__Task statement__
Scan the data that follows and count the lines with the string "HasAssets"; answer with the count alone.

__The data__
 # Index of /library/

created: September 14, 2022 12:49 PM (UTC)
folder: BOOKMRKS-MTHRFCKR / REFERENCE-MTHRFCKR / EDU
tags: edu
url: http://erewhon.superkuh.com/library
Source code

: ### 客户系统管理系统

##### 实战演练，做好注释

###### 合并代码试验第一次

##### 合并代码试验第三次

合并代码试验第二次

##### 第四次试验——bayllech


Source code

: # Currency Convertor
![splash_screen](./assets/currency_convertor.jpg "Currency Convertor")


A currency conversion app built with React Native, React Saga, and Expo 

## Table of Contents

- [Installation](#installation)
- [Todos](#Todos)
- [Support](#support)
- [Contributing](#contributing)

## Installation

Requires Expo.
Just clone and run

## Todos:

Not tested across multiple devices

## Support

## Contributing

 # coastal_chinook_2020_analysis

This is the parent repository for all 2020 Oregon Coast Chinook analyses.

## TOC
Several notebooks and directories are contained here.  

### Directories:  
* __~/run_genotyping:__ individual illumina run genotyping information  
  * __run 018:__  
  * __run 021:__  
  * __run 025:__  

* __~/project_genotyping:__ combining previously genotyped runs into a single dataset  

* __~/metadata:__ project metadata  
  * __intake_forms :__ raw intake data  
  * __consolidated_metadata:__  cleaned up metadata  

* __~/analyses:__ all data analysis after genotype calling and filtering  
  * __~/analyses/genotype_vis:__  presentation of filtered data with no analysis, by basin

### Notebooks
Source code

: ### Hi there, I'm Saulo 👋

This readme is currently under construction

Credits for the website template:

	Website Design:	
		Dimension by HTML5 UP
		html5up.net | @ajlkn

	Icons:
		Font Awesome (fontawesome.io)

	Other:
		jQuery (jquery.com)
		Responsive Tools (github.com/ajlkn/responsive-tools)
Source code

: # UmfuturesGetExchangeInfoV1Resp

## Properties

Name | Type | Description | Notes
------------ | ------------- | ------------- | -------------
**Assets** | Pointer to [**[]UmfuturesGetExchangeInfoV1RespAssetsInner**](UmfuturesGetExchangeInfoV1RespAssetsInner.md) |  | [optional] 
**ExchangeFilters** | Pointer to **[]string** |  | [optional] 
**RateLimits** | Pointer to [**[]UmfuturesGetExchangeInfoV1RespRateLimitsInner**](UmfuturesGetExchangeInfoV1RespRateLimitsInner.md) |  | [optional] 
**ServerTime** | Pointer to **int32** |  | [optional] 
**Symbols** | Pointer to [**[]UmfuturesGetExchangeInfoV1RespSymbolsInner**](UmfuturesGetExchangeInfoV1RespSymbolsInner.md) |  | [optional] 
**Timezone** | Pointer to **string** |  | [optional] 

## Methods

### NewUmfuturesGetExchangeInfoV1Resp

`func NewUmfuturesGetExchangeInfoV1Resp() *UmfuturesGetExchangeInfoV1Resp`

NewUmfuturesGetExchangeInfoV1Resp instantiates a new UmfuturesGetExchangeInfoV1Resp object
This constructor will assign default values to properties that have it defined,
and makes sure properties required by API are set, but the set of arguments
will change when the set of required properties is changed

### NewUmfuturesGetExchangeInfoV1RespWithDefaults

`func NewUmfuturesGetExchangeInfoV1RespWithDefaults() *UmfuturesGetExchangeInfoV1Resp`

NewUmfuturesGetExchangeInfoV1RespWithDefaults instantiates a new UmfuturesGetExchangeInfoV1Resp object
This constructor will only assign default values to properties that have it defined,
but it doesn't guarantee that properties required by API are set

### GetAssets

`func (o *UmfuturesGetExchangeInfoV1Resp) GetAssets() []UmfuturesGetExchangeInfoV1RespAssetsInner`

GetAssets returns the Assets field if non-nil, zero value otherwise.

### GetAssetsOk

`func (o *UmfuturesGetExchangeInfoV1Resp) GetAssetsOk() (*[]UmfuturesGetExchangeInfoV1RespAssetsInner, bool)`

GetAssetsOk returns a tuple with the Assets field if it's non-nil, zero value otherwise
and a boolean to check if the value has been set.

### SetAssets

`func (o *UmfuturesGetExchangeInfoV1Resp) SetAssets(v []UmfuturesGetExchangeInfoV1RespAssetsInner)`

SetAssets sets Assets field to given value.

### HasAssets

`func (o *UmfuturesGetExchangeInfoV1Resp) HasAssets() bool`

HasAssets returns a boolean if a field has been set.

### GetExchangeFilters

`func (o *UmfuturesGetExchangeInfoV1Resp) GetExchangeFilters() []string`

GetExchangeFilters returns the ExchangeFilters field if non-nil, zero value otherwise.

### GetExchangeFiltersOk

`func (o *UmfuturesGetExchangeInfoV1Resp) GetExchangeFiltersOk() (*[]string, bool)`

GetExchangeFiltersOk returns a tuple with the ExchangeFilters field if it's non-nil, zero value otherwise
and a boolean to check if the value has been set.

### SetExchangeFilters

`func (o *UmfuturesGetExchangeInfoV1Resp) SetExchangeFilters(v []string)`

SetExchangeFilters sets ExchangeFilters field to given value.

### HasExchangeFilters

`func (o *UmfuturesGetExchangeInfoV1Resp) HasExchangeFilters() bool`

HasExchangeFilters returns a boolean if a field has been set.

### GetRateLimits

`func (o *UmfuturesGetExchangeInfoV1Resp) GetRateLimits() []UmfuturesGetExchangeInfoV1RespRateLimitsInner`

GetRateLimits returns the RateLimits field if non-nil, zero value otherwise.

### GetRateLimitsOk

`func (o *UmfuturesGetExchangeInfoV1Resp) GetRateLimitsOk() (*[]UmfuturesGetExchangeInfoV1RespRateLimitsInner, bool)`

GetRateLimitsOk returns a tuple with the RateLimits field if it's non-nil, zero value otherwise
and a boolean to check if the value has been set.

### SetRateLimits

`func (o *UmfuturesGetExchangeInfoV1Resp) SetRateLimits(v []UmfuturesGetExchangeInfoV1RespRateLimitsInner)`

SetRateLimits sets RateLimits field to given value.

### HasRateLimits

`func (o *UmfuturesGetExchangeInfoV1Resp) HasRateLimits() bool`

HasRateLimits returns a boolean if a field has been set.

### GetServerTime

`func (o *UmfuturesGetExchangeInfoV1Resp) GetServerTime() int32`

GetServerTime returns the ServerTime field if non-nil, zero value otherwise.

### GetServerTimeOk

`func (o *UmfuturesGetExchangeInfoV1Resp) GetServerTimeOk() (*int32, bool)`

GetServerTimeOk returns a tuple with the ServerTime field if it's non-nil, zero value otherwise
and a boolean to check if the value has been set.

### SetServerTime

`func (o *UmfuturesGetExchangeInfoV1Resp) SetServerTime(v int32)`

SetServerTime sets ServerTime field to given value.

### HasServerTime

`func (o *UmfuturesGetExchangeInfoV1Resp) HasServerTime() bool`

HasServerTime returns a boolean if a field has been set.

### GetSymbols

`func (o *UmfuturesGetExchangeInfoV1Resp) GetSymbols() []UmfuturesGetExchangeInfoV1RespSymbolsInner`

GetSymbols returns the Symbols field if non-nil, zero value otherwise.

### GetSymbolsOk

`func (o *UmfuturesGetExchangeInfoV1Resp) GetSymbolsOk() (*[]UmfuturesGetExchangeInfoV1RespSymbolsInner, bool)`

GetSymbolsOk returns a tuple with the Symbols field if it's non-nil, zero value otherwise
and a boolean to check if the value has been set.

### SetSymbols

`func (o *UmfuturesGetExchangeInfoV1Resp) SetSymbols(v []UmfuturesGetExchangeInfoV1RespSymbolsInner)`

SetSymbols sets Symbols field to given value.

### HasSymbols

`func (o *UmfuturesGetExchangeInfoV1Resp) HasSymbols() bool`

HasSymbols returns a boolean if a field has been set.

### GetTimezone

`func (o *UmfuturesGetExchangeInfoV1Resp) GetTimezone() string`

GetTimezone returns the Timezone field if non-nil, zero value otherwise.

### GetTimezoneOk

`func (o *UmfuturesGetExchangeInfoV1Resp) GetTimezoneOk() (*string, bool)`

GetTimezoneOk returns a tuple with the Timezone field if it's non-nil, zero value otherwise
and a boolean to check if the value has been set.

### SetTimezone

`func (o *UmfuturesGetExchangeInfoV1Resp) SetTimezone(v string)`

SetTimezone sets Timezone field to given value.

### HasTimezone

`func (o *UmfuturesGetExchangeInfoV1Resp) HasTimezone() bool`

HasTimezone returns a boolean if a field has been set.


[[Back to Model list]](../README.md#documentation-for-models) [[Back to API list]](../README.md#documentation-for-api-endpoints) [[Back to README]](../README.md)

__Exercise answer__
3